By Lee C. Chipongian
Banks’ reserves ratio will come down to eight to nine percent by mid-2023 from 18 percent today, Bangko Sentral ng Pilipinas (BSP) Governor Nestor A. Espenilla Jr. said.
“That’s my calculation, we will have nine percent (or lower) by the end of my six-year term,” said Espenilla. He has often said that he wants it lowered to single-digit level by 2023 but this was the first time he revealed that it could actually be lower than nine percent.
Espenilla said cutting reserve requirement ratio (RRR) from 20 percent to 18 percent this year is enough – and timely – and efficiently absorbed by its auction-based open market facilities, therefore there was no monetary policy impact. The 200 basis points off the RRR level released P180 billion to P190 billion into the financial system which were reabsorbed by the central bank’s term deposit facility.
However, the BSP’s open market operations’ (OMO) liquidity-absorbing functions have limitations.
“A 200 basis points a year reduction is (just right) because there is a limitation in absorptive capacity,” said Espenilla. “I will try to bring it to nine percent RRR at the end of my term. We are not setting a hard cut of 200 basis points per year because this is also opportunistic. But we will do it gradually,” he noted, adding that the BSP may not be able to effect more than 200 basis points cut every year or it will be too fast, and too much. He has hinted though that he is not ruling out a lower RRR – or below eight percent – in five years.
Espenilla has said that achieving single-digit RRR is attainable “without sacrificing effective monetary control” and that the market should be “guided accordingly in developing their long-term strategic plans.”
Espenilla said they could not have brought down RRR twice this year without alternative mechanisms to make the move policy neutral.
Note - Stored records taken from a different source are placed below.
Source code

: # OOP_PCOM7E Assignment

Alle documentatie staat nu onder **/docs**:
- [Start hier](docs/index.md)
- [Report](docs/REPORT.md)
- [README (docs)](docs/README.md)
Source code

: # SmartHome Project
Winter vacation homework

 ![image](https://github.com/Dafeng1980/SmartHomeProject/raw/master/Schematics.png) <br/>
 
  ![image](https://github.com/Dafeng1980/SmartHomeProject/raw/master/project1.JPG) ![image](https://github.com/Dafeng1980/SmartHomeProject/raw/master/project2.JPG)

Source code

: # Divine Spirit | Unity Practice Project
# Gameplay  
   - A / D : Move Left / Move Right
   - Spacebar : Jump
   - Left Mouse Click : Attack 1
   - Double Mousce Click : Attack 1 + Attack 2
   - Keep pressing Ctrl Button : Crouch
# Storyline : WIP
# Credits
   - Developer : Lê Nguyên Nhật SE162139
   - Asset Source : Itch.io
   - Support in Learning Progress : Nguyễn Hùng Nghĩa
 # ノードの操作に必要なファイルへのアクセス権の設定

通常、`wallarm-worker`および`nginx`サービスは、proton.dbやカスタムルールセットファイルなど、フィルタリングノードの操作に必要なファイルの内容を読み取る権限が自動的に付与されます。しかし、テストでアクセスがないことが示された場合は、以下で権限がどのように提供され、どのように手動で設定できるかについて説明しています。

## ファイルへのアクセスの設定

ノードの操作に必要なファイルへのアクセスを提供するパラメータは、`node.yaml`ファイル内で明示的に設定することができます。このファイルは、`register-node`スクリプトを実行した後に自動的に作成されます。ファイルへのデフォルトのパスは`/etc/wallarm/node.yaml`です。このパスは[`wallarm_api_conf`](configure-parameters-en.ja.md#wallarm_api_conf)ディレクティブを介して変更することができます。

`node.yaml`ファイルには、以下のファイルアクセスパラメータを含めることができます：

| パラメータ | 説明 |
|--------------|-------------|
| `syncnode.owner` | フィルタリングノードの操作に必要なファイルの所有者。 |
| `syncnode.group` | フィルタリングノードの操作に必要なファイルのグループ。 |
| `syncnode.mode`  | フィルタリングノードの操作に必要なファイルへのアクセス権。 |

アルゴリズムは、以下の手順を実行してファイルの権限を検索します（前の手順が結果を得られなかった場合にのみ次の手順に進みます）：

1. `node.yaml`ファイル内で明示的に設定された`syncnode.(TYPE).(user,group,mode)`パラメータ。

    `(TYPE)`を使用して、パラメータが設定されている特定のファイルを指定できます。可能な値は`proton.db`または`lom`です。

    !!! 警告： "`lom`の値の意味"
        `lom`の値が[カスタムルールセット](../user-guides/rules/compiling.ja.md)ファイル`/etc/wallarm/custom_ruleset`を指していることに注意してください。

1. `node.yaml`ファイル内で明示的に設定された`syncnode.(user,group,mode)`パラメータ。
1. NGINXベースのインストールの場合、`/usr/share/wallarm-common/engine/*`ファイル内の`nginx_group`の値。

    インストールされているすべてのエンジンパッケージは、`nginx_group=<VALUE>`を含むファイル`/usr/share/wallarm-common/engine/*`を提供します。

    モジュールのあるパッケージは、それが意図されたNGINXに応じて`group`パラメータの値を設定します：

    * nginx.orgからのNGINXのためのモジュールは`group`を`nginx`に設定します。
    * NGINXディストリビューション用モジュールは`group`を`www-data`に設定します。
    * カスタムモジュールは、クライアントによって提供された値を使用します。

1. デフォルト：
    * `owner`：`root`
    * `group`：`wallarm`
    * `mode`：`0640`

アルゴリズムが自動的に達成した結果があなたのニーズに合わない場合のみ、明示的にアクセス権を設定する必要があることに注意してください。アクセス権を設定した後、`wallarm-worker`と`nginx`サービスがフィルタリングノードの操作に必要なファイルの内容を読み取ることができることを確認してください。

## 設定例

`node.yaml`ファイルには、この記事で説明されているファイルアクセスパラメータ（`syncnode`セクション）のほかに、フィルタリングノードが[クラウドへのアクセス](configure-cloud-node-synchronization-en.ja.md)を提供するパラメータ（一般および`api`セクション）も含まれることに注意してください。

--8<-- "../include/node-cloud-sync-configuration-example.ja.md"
He refers to the interest rate corridor which the BSP adopted in 2016 which allowed them room to reduce RRR as an operational adjustment.
He also said they have enough market-based tools to neutralize the impact of more RRR reductions.
Espenilla stressed that the RRR cuts do not lead to prolonged excess liquidity because of its OMO and foreign exchange operations.
These RRR reductions will free up funds that banks will no longer be required to reserve with the central bank. The two reductions in February and May have been applied to the reservable liabilities of all banks and non-bank financial institutions with quasi-banking functions.